Oh, look at all the dust and soot:
"Federal health program for Sept. 11 responders expires" by Mary Clare Jalonick Associated Press October 01, 2015
WASHINGTON — A law that provides medical monitoring and treatment for Sept. 11 first responders expired at midnight Wednesday due to the failure of Congress to act.
For now, first responders who rushed to the World Trade Center after the 2001 terrorist attacks, worked for weeks, and now suffer from such illnesses as pulmonary disease and cancers will still be able to get their health care. But federal officials who administer the program say it will face challenges by February and will have to start shutting down by next summer.
Letting the program expire creates ‘‘enormous anxieties and fears in the minds of very sick people,’’ said Senator Kirsten Gillibrand, a Democrat from New York who has been lobbying her colleagues to make the program permanent.
New York City Mayor Bill de Blasio said it was unacceptable for Congress to let it expire.

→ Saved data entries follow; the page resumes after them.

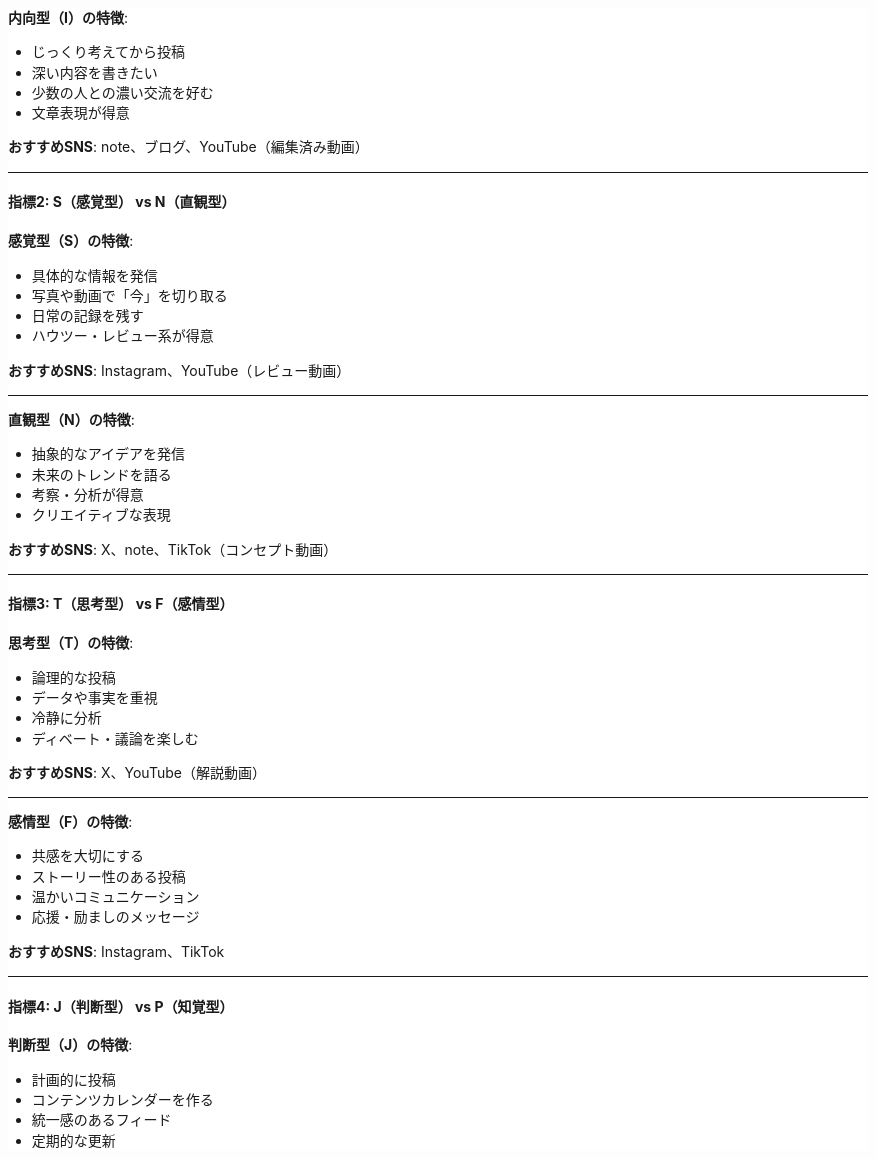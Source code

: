 **内向型（I）の特徴**:
- じっくり考えてから投稿
- 深い内容を書きたい
- 少数の人との濃い交流を好む
- 文章表現が得意

**おすすめSNS**: note、ブログ、YouTube（編集済み動画）

---

#### 指標2: S（感覚型） vs N（直観型）

**感覚型（S）の特徴**:
- 具体的な情報を発信
- 写真や動画で「今」を切り取る
- 日常の記録を残す
- ハウツー・レビュー系が得意

**おすすめSNS**: Instagram、YouTube（レビュー動画）

---

**直観型（N）の特徴**:
- 抽象的なアイデアを発信
- 未来のトレンドを語る
- 考察・分析が得意
- クリエイティブな表現

**おすすめSNS**: X、note、TikTok（コンセプト動画）

---

#### 指標3: T（思考型） vs F（感情型）

**思考型（T）の特徴**:
- 論理的な投稿
- データや事実を重視
- 冷静に分析
- ディベート・議論を楽しむ

**おすすめSNS**: X、YouTube（解説動画）

---

**感情型（F）の特徴**:
- 共感を大切にする
- ストーリー性のある投稿
- 温かいコミュニケーション
- 応援・励ましのメッセージ

**おすすめSNS**: Instagram、TikTok

---

#### 指標4: J（判断型） vs P（知覚型）

**判断型（J）の特徴**:
- 計画的に投稿
- コンテンツカレンダーを作る
- 統一感のあるフィード
- 定期的な更新

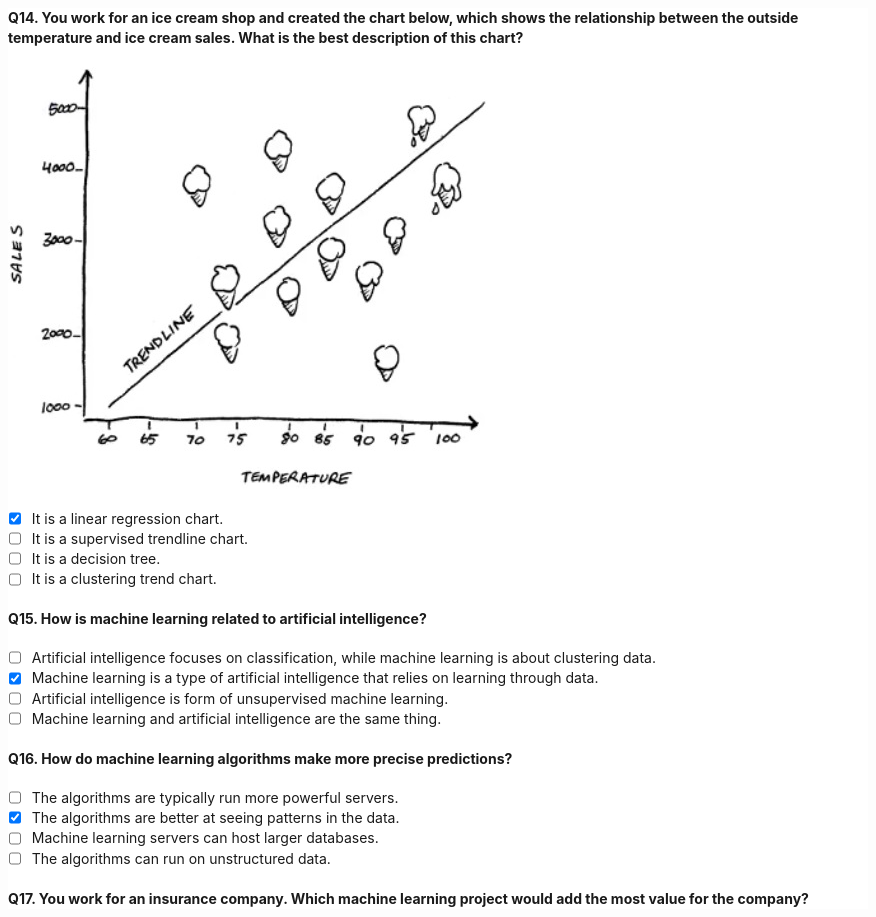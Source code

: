 #### Q14. You work for an ice cream shop and created the chart below, which shows the relationship between the outside temperature and ice cream sales. What is the best description of this chart?

![Machine Learning Q14](images/machine-learning_Q14.jpg)

- [x] It is a linear regression chart.
- [ ] It is a supervised trendline chart.
- [ ] It is a decision tree.
- [ ] It is a clustering trend chart.

#### Q15. How is machine learning related to artificial intelligence?

- [ ] Artificial intelligence focuses on classification, while machine learning is about clustering data.
- [x] Machine learning is a type of artificial intelligence that relies on learning through data.
- [ ] Artificial intelligence is form of unsupervised machine learning.
- [ ] Machine learning and artificial intelligence are the same thing.

#### Q16. How do machine learning algorithms make more precise predictions?

- [ ] The algorithms are typically run more powerful servers.
- [x] The algorithms are better at seeing patterns in the data.
- [ ] Machine learning servers can host larger databases.
- [ ] The algorithms can run on unstructured data.

#### Q17. You work for an insurance company. Which machine learning project would add the most value for the company?
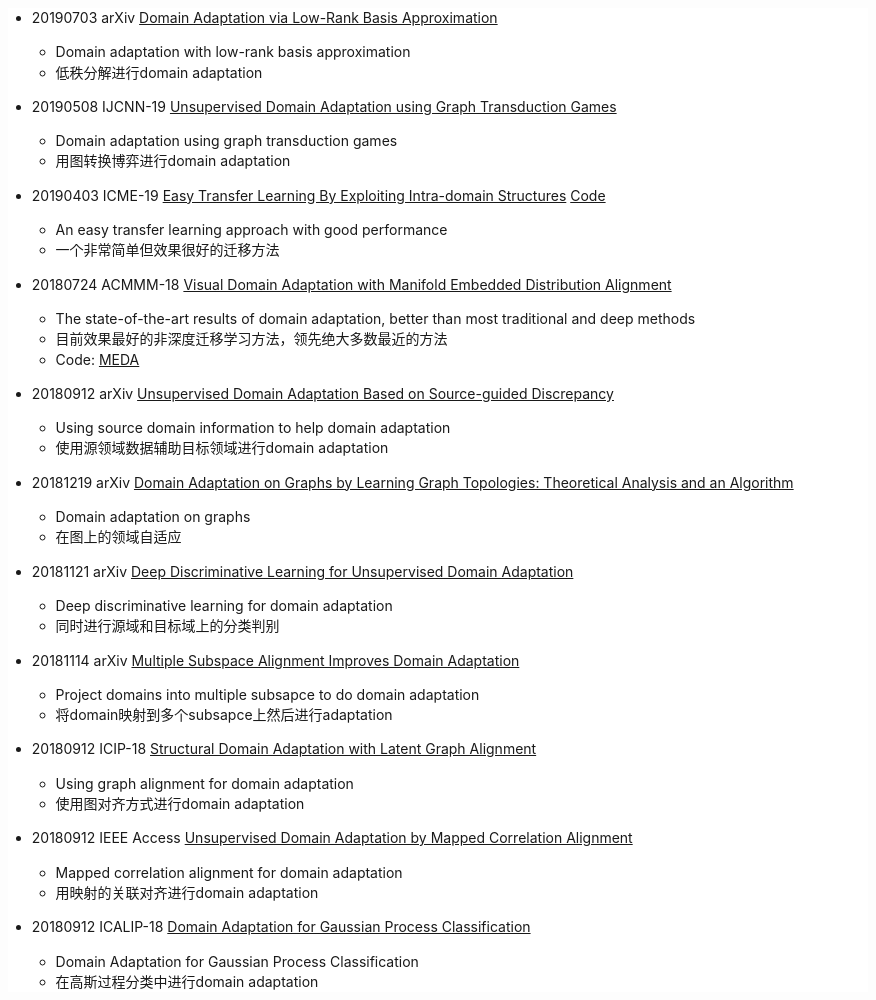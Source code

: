 - 20190703 arXiv [Domain Adaptation via Low-Rank Basis Approximation](https://arxiv.org/abs/1907.01343)
  	- Domain adaptation with low-rank basis approximation
  	- 低秩分解进行domain adaptation

- 20190508 IJCNN-19 [Unsupervised Domain Adaptation using Graph Transduction Games](https://arxiv.org/abs/1905.02036)
  	- Domain adaptation using graph transduction games
  	- 用图转换博弈进行domain adaptation

- 20190403 ICME-19 [Easy Transfer Learning By Exploiting Intra-domain Structures](https://arxiv.org/abs/1904.01376) [Code](http://transferlearning.xyz/code/traditional/EasyTL)
    - An easy transfer learning approach with good performance
    - 一个非常简单但效果很好的迁移方法

- 20180724 ACMMM-18 [Visual Domain Adaptation with Manifold Embedded Distribution Alignment](https://arxiv.org/abs/1807.07258)
	-  The state-of-the-art results of domain adaptation, better than most traditional and deep methods
	- 目前效果最好的非深度迁移学习方法，领先绝大多数最近的方法
	- Code: [MEDA](https://github.com/jindongwang/transferlearning/tree/master/code/traditional/MEDA)

- 20180912 arXiv [Unsupervised Domain Adaptation Based on Source-guided Discrepancy](https://arxiv.org/abs/1809.03839)
	-  Using source domain information to help domain adaptation
	- 使用源领域数据辅助目标领域进行domain adaptation

- 20181219 arXiv [Domain Adaptation on Graphs by Learning Graph Topologies: Theoretical Analysis and an Algorithm](https://arxiv.org/abs/1812.06944)
    - Domain adaptation on graphs
    - 在图上的领域自适应

- 20181121 arXiv [Deep Discriminative Learning for Unsupervised Domain Adaptation](https://arxiv.org/abs/1811.07134)
    -  Deep discriminative learning for domain adaptation
    - 同时进行源域和目标域上的分类判别

- 20181114 arXiv [Multiple Subspace Alignment Improves Domain Adaptation](https://arxiv.org/abs/1811.04491)
	-  Project domains into multiple subsapce to do domain adaptation
	- 将domain映射到多个subsapce上然后进行adaptation

- 20180912 ICIP-18 [Structural Domain Adaptation with Latent Graph Alignment](https://ieeexplore.ieee.org/abstract/document/8451245/)
    -  Using graph alignment for domain adaptation
    - 使用图对齐方式进行domain adaptation

- 20180912 IEEE Access [Unsupervised Domain Adaptation by Mapped Correlation Alignment](https://ieeexplore.ieee.org/abstract/document/8434290/)
    -  Mapped correlation alignment for domain adaptation
    - 用映射的关联对齐进行domain adaptation

- 20180912 ICALIP-18 [Domain Adaptation for Gaussian Process Classification](https://ieeexplore.ieee.org/abstract/document/8455721/)
    -  Domain Adaptation for Gaussian Process Classification
    - 在高斯过程分类中进行domain adaptation

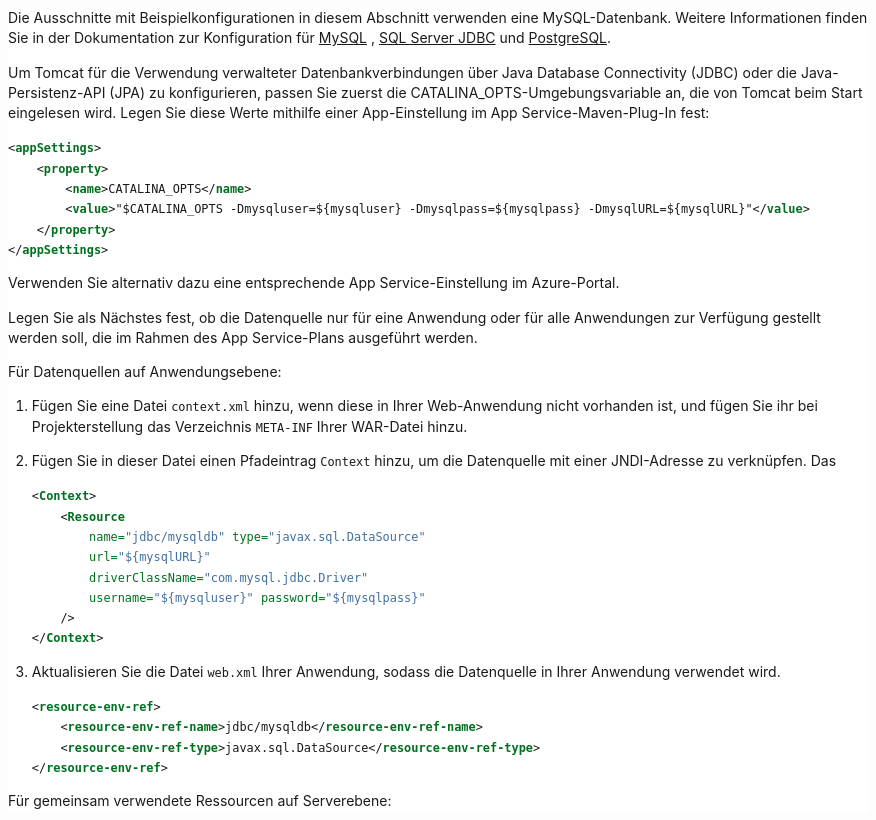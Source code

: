Die Ausschnitte mit Beispielkonfigurationen in diesem Abschnitt verwenden eine MySQL-Datenbank. Weitere Informationen finden Sie in der Dokumentation zur Konfiguration für [MySQL](https://dev.mysql.com/doc/connector-j/8.0/en/connector-j-usagenotes-tomcat.html) , [SQL Server JDBC](https://docs.microsoft.com/en-us/sql/connect/jdbc/microsoft-jdbc-driver-for-sql-server?view=sql-server-2017) und [PostgreSQL](https://jdbc.postgresql.org/documentation/head/index.html).

Um Tomcat für die Verwendung verwalteter Datenbankverbindungen über Java Database Connectivity (JDBC) oder die Java-Persistenz-API (JPA) zu konfigurieren, passen Sie zuerst die CATALINA_OPTS-Umgebungsvariable an, die von Tomcat beim Start eingelesen wird. Legen Sie diese Werte mithilfe einer App-Einstellung im App Service-Maven-Plug-In fest:

```xml
<appSettings> 
    <property> 
        <name>CATALINA_OPTS</name> 
        <value>"$CATALINA_OPTS -Dmysqluser=${mysqluser} -Dmysqlpass=${mysqlpass} -DmysqlURL=${mysqlURL}"</value> 
    </property> 
</appSettings> 
```

Verwenden Sie alternativ dazu eine entsprechende App Service-Einstellung im Azure-Portal.

Legen Sie als Nächstes fest, ob die Datenquelle nur für eine Anwendung oder für alle Anwendungen zur Verfügung gestellt werden soll, die im Rahmen des App Service-Plans ausgeführt werden.

Für Datenquellen auf Anwendungsebene: 

1. Fügen Sie eine Datei `context.xml` hinzu, wenn diese in Ihrer Web-Anwendung nicht vorhanden ist, und fügen Sie ihr bei Projekterstellung das Verzeichnis `META-INF` Ihrer WAR-Datei hinzu.

2. Fügen Sie in dieser Datei einen Pfadeintrag `Context` hinzu, um die Datenquelle mit einer JNDI-Adresse zu verknüpfen. Das 

    ```xml
    <Context>
        <Resource
            name="jdbc/mysqldb" type="javax.sql.DataSource"
            url="${mysqlURL}"
            driverClassName="com.mysql.jdbc.Driver"
            username="${mysqluser}" password="${mysqlpass}"
        />
    </Context>
    ```

3. Aktualisieren Sie die Datei `web.xml` Ihrer Anwendung, sodass die Datenquelle in Ihrer Anwendung verwendet wird.

    ```xml
    <resource-env-ref>
        <resource-env-ref-name>jdbc/mysqldb</resource-env-ref-name>
        <resource-env-ref-type>javax.sql.DataSource</resource-env-ref-type>
    </resource-env-ref>
    ```

Für gemeinsam verwendete Ressourcen auf Serverebene:
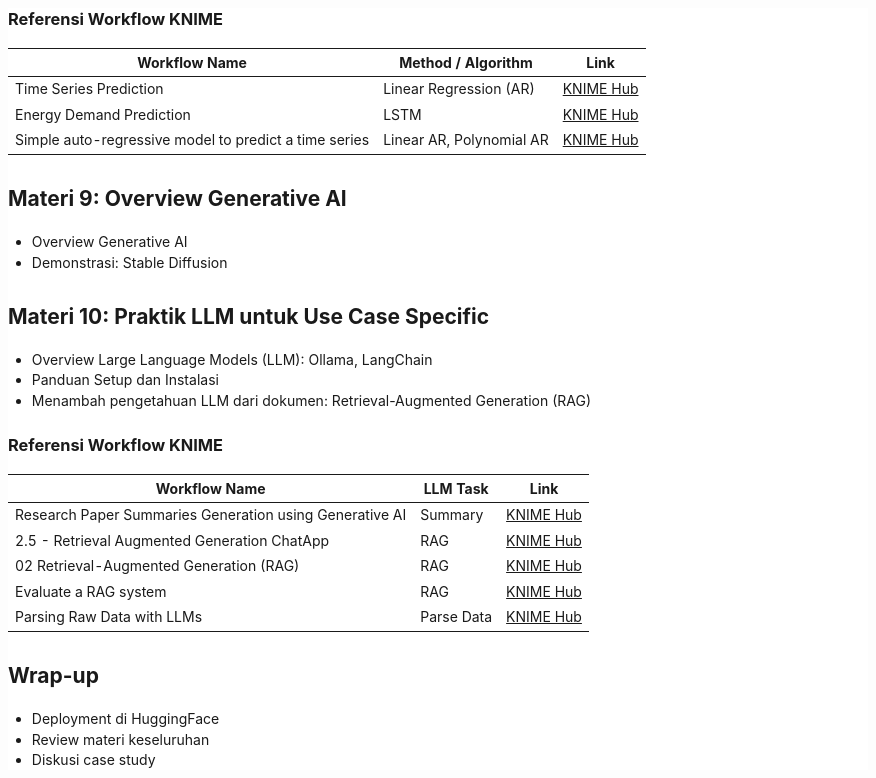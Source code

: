 ### Referensi Workflow KNIME
| Workflow Name                                  | Method / Algorithm                   | Link                                                                 |
|------------------------------------------------|--------------------------------------|----------------------------------------------------------------------|
| Time Series Prediction                         | Linear Regression (AR)                | [KNIME Hub](https://hub.knime.com/s/kyzNLnmNn0WWLeaY/most-recent)    |
| Energy Demand Prediction                       | LSTM                                  | [KNIME Hub](https://hub.knime.com/s/7rJt-XwC7NhVsx0o/most-recent)    |
| Simple auto-regressive model to predict a time series | Linear AR, Polynomial AR             | [KNIME Hub](https://hub.knime.com/s/9SsXq6DBqEsW8q-5/most-recent)    |

## Materi 9: Overview Generative AI
- Overview Generative AI
- Demonstrasi: Stable Diffusion

## Materi 10: Praktik LLM untuk Use Case Specific
- Overview Large Language Models (LLM): Ollama, LangChain
- Panduan Setup dan Instalasi
- Menambah pengetahuan LLM dari dokumen: Retrieval-Augmented Generation (RAG)

### Referensi Workflow KNIME
| Workflow Name                                              | LLM Task   | Link                                                                 |
|------------------------------------------------------------|------------|----------------------------------------------------------------------|
| Research Paper Summaries Generation using Generative AI    | Summary    | [KNIME Hub](https://hub.knime.com/s/rwRKSUITKpjRoTgr/most-recent)    |
| 2.5 - Retrieval Augmented Generation ChatApp               | RAG        | [KNIME Hub](https://hub.knime.com/s/nBhjtxPFqFxnqGst/most-recent)    |
| 02 Retrieval-Augmented Generation (RAG)                    | RAG        | [KNIME Hub](https://hub.knime.com/s/bjL92F4Sk2IMXNJi)                |
| Evaluate a RAG system                                      | RAG        | [KNIME Hub](https://hub.knime.com/s/1nGSF64K7js9NSDm/most-recent)    |
| Parsing Raw Data with LLMs                                 | Parse Data | [KNIME Hub](https://hub.knime.com/s/DYIrs5bTV6VjSsRU/most-recent)    |

## Wrap-up
- Deployment di HuggingFace
- Review materi keseluruhan
- Diskusi case study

‘‘Congress must stop putting politics ahead of our heroes’ health,’’ he said in a statement.
The Zadroga Act, named after a responder who died after working at the World Trade Center site, first became law in 2010 after a debate over the bill’s cost. Proponents are seeking the law’s permanent extension in part because some illnesses may not manifest until years later, after the statute of limitations for worker’s compensation or certain state laws may have run out.